For Dierendonck, the rules also fit European preferences. A hormone deficiency results in a non-homogeneous product. “Every terroir has that flavour,” he explains, explaining the unique “mouth atmosphere” of the red cows of western Flanders raised on farms on the Belgian coast.
However, farmed beef without hormones is more expensive. And American exporters must comply with hormonal restrictions when sending steaks, burgers and dairy products to EU countries. Otherwise, imports produced using cheaper methods could cause European farmers to go out of business.
“The French cooperatives are the president of La Cooperation Agricole, a national federation representing French agricultural cooperatives,” said Dominique Charge, a co-farmer in western France, who is also the president of La Cooperation Agricole, a national federation representing French agricultural cooperatives.
As a result, the US does not sell much beef to Europe. It makes more economical sense for U.S. farmers to sell hormone-raised cattle to markets that allow them.
One of the frequent complaints in America is that European health standards are more about preference than actual health.
American scientists have minimized the risk of hormone use in cows. And while EU officials and consumers frequently snatch American “chlorinated chickens,” their cries are a bit outdated. For many years, American farmers have used acids like vinegar, not chlorine, to rinse chicken and kill potential pathogens.
Several European studies suggest that such treatments are not an alternative to raising chickens in pathogen-free ways from the start. American scientists have concluded that rinsing is doing its job and is not harmful to humans.
“I don't know that's really about science,” said Diana Bulassa, a microbiologist specializing in poultry at Auburn University. “In my microbiological opinion, it has no health impact.”
However, from the perspective of European farmers, whether health risks are genuine or not is added to the point. As long as European voters oppose chemically processed chicken and hormonally treated beef, European farmers cannot use those agricultural techniques.

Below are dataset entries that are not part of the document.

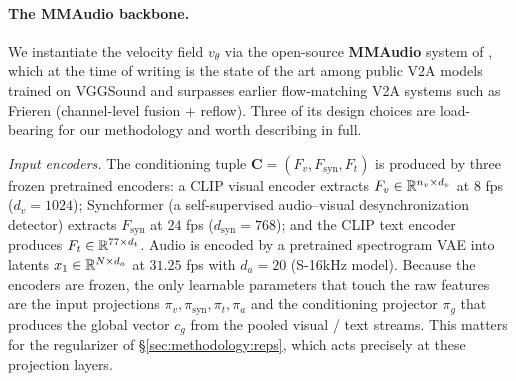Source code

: \paragraph{The MMAudio backbone.}
We instantiate the velocity field $v_\theta$ via the open-source
\textbf{MMAudio} system of \citet{cheng_2025_mmaudio}, which at the
time of writing is the state of the art among public V2A models trained on
VGGSound and surpasses earlier flow-matching V2A systems such as
Frieren \citep{wang2025frierenefficientvideotoaudiogeneration} (channel-level fusion +
reflow). Three of its design choices are
load-bearing for our methodology and worth describing in full.

\emph{Input encoders.} The conditioning tuple
$\mathbf{C} = (F_v, F_{\mathrm{syn}}, F_t)$ is produced by three
frozen pretrained encoders: a CLIP visual encoder extracts
$F_v \in \R^{n_v \times d_v}$ at $8$ fps ($d_v = 1024$);
Synchformer (a self-supervised audio--visual desynchronization
detector) extracts $F_{\mathrm{syn}}$ at $24$ fps
($d_{\mathrm{syn}} = 768$); and the CLIP text encoder produces
$F_t \in \R^{77 \times d_t}$. Audio is encoded by a pretrained
spectrogram VAE into latents $x_1 \in \R^{N \times d_a}$ at
$31.25$ fps with $d_a = 20$ (S-16kHz model). Because the encoders
are frozen, the only learnable parameters that touch the raw
features are the input projections $\pi_v, \pi_{\mathrm{syn}},
\pi_t, \pi_a$ and the conditioning projector $\pi_g$ that produces
the global vector $c_g$ from the pooled visual / text streams.
This matters for the regularizer of \S\ref{sec:methodology:reps},
which acts precisely at these projection layers.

“When you talk to our farmers, it's about fairness,” explained Peter Werhelst, a member of the executive committee of Borenbond, the executive committee of the Belgian farmers' union. “The policy framework we start with is completely different, and these issues are almost completely out of the hands of farmers.”
And it appears that European consumers support the EU food and agriculture regulations.
Last year's farmer protests have largely opposed the importation of more beef from South American countries, but some have added to concerns that cattle may be raised with growth hormone. Obama-era trade contracts have died in part due to popular rage over “chlorine chicken” (“Krollhyunchen”, the ridiculous German).
EU polls suggest that policies promoting agriculture and farmers are extremely popular. In the 2020 vote, in the face-to-face vote across the bloc, almost 90% of Europeans agreed to the idea that agricultural imports should only enter the EU if they comply with EU environmental and animal welfare standards.
In Europe, policymakers and farmers agreed that traditional small-scale ways of doing things are valuable to include Mr. Dielendonkku's slaughter and farming. Dierendonck buys American beef for customers who want it. Cooking is easy, he said, but that's just a part of the business.
“I really like American beef, but I don't really like it,” Deelendonk said. “For me, it's about keeping tradition alive.”